**** Information ****

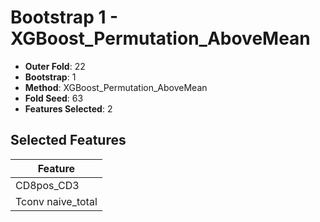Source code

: # Bootstrap 1 - XGBoost_Permutation_AboveMean

- **Outer Fold**: 22
- **Bootstrap**: 1
- **Method**: XGBoost_Permutation_AboveMean
- **Fold Seed**: 63
- **Features Selected**: 2

## Selected Features

| Feature |
|---------|
| CD8pos_CD3 |
| Tconv naive_total |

****

> **Exercise brief**: From the entries above, copy every line where the word "Features" shows up.

> **Task answer**:
- **Features Selected**: 2
## Selected Features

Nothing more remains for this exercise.